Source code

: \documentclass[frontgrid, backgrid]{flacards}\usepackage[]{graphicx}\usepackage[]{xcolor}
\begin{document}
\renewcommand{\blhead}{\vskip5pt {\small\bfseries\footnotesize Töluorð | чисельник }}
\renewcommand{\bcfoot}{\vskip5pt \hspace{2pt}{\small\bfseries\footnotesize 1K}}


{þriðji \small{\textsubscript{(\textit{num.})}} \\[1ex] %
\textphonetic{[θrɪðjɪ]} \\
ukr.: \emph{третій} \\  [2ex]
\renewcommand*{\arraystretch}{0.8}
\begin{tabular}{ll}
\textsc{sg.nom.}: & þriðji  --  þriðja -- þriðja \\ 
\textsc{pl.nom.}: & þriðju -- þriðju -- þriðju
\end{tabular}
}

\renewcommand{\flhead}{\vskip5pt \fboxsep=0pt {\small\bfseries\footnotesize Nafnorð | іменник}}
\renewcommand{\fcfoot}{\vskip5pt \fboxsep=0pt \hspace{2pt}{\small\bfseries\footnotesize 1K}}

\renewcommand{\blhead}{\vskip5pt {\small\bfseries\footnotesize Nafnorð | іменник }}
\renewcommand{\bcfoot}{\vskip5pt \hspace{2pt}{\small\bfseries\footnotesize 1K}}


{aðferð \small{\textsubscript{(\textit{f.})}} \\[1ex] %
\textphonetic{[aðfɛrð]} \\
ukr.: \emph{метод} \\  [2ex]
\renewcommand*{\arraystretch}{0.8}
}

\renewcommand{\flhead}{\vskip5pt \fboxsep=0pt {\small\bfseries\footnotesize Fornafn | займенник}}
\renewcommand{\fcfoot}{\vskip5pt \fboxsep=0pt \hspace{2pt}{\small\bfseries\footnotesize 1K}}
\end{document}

==================================================

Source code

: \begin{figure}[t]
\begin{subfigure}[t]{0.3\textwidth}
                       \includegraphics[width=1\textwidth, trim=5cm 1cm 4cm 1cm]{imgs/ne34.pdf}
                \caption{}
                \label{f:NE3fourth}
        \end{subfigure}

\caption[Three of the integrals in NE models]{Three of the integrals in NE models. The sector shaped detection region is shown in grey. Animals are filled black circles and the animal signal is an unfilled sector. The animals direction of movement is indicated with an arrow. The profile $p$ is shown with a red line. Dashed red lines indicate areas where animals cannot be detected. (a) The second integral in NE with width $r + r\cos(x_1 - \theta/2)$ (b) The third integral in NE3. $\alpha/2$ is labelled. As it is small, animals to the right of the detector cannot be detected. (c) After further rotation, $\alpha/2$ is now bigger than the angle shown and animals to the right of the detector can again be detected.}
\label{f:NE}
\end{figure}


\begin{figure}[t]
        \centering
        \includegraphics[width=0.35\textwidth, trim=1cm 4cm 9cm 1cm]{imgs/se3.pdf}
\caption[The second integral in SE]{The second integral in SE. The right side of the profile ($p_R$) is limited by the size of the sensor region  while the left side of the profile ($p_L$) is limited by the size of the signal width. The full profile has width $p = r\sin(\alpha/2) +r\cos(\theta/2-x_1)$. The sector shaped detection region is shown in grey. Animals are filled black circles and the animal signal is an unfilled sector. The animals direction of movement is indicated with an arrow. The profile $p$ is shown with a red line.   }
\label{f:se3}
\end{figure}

==================================================

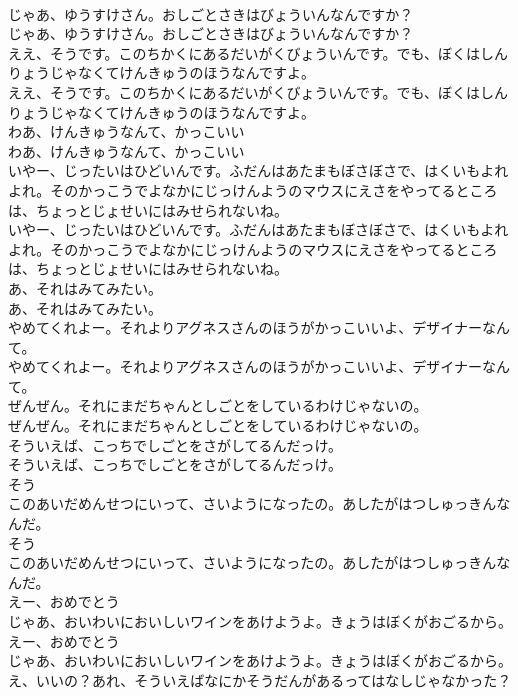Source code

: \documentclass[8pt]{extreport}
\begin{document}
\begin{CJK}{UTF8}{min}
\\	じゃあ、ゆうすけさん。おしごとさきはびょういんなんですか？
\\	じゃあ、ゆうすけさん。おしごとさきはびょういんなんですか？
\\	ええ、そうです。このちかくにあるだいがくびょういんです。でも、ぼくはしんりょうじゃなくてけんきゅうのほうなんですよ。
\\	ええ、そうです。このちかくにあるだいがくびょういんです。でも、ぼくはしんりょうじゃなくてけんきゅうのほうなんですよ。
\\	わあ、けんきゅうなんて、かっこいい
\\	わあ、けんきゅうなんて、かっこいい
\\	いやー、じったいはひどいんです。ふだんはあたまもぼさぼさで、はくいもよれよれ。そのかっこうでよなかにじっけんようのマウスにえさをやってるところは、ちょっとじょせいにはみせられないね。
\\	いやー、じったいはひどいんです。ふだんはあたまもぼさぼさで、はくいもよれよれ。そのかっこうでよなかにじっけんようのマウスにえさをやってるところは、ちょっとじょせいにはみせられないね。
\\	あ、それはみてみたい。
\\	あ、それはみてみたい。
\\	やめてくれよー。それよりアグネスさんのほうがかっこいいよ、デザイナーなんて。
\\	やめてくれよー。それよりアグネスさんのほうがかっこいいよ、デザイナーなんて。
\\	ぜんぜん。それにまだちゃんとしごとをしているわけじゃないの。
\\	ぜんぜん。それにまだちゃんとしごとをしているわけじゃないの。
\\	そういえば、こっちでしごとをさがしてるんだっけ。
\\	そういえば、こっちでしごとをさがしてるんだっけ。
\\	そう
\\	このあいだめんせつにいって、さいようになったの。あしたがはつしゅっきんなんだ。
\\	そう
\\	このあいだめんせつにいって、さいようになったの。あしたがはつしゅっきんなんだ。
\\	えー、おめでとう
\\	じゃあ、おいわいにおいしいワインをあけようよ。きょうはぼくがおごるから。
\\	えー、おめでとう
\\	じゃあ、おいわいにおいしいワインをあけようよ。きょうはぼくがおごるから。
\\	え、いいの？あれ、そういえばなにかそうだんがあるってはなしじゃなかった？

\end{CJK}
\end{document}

==================================================

For the data above, count every line in which the string "Nafnorð" appears, and answer with the count only.

**Task response**
2